Controllers

Sinergym has a section to implement your own controllers. Currently, we have developed a random agent and a rule-based agent. You can find this code in sinergym/sinergym/utils/controllers.py. it is very useful in order to perform benchmarks as a reference point to study DRL algorithms:

"""Implementation of basic controllers."""

import os
import pkg_resources

from datetime import datetime

from ..utils.common import parse_variables


class RandomController(object):

    def __init__(self, env):
        """Random agent. It selects available actions randomly.

        Args:
            env (object): Simulation environment.
        """
        self.env = env

    def act(self, observation=None):
        """Selects a random action from the environment's `action_space`.

        Args:
            observation (object, optional): Perceived observation.

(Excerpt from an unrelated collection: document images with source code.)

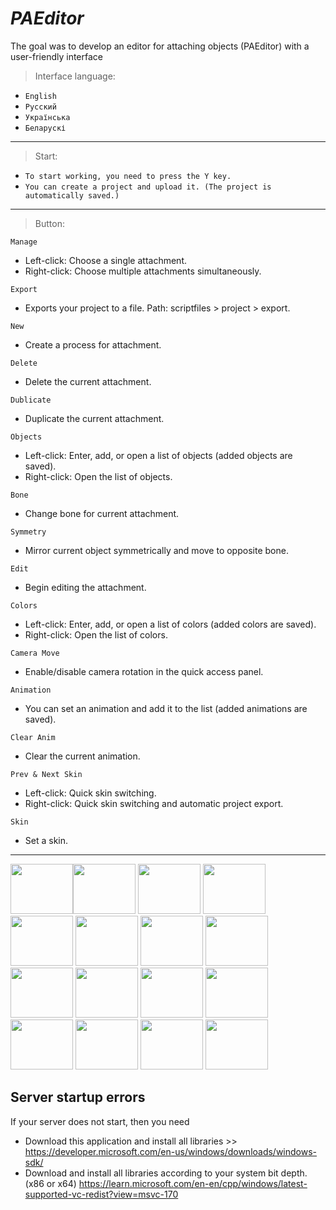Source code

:# *PAEditor*

The goal was to develop an editor for attaching objects (PAEditor) with a user-friendly interface

> Interface language:
- ```English```
- ```Русский```
- ```Українська```
- ```Беларускі```
 

---
> Start:
- ```To start working, you need to press the Y key.```
- ```You can create a project and upload it. (The project is automatically saved.)```
---
> Button:

```Manage```
- Left-click: Choose a single attachment.
- Right-click: Choose multiple attachments simultaneously.

```Export```
- Exports your project to a file. Path: scriptfiles > project > export.

```New```
- Create a process for attachment.

```Delete```
- Delete the current attachment.

```Dublicate```
- Duplicate the current attachment.

```Objects```
- Left-click: Enter, add, or open a list of objects (added objects are saved).
- Right-click: Open the list of objects.

```Bone```
- Change bone for current attachment.

```Symmetry```
- Mirror current object symmetrically and move to opposite bone.

```Edit```
- Begin editing the attachment.

```Colors```
- Left-click: Enter, add, or open a list of colors (added colors are saved).
- Right-click: Open the list of colors.

```Camera Move```
- Enable/disable camera rotation in the quick access panel.

```Animation```
- You can set an animation and add it to the list (added animations are saved).

```Clear Anim```
- Clear the current animation.

```Prev & Next Skin```
- Left-click: Quick skin switching.
- Right-click: Quick skin switching and automatic project export.

```Skin```
- Set a skin.
---

<img src="https://i.imgur.com/FXN1u5c.png" width="100" height="80"><img src="https://i.imgur.com/REl3jcX.png" width="100" height="80">
<img src="https://i.imgur.com/Ylx3cHn.png" width="100" height="80">
<img src="https://i.imgur.com/IHiZg3p.png" width="100" height="80">
<img src="https://i.imgur.com/tPRDh4h.png" width="100" height="80">
<img src="https://i.imgur.com/k7AsLeR.png" width="100" height="80">
<img src="https://i.imgur.com/PT9D3TU.png" width="100" height="80">
<img src="https://i.imgur.com/gJkKEv7.png" width="100" height="80">
<img src="https://i.imgur.com/yBbDjTW.png" width="100" height="80">
<img src="https://i.imgur.com/K4EO5VW.png" width="100" height="80">
<img src="https://i.imgur.com/BuNrENW.png" width="100" height="80">
<img src="https://i.imgur.com/BuNrENW.png" width="100" height="80">
<img src="https://i.imgur.com/9jiURlQ.png" width="100" height="80">
<img src="https://i.imgur.com/E1XuuaE.png" width="100" height="80">
<img src="https://i.imgur.com/yOWYcsy.png" width="100" height="80">
<img src="https://i.imgur.com/wLuEMlY.png" width="100" height="80">

## Server startup errors
If your server does not start, then you need
- Download this application and install all libraries >> https://developer.microsoft.com/en-us/windows/downloads/windows-sdk/
- Download and install all libraries according to your system bit depth. (x86 or x64) https://learn.microsoft.com/en-en/cpp/windows/latest-supported-vc-redist?view=msvc-170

Defaults to None.

        Returns:
            object: Action chosen.
        """
        action = self.env.action_space.sample()
        return action


class RuleBasedController(object):

    def __init__(
        self, env, range_comfort_winter=(
            20.0, 23.5), range_comfort_summer=(
            23.0, 26.0)):
        """Agent whose actions are based on static rules.

        Args:
            env (object): Simulation environment.
            range_comfort_winter (tuple, optional): Comfort temperature range for cool season. Defaults to (20.0, 23.5).
            range_comfort_summer (tuple, optional): Comfort temperature range for hot season. Defaults to (23.0, 26.0).
        """

        year = 2021

        self.env = env
        self.range_comfort_winter = range_comfort_winter
        self.range_comfort_summer = range_comfort_summer

        self.variables_path = self.env.variables_path
        self.variables = parse_variables(self.variables_path)
        self.variables['observation'].extend(['day', 'month', 'hour'])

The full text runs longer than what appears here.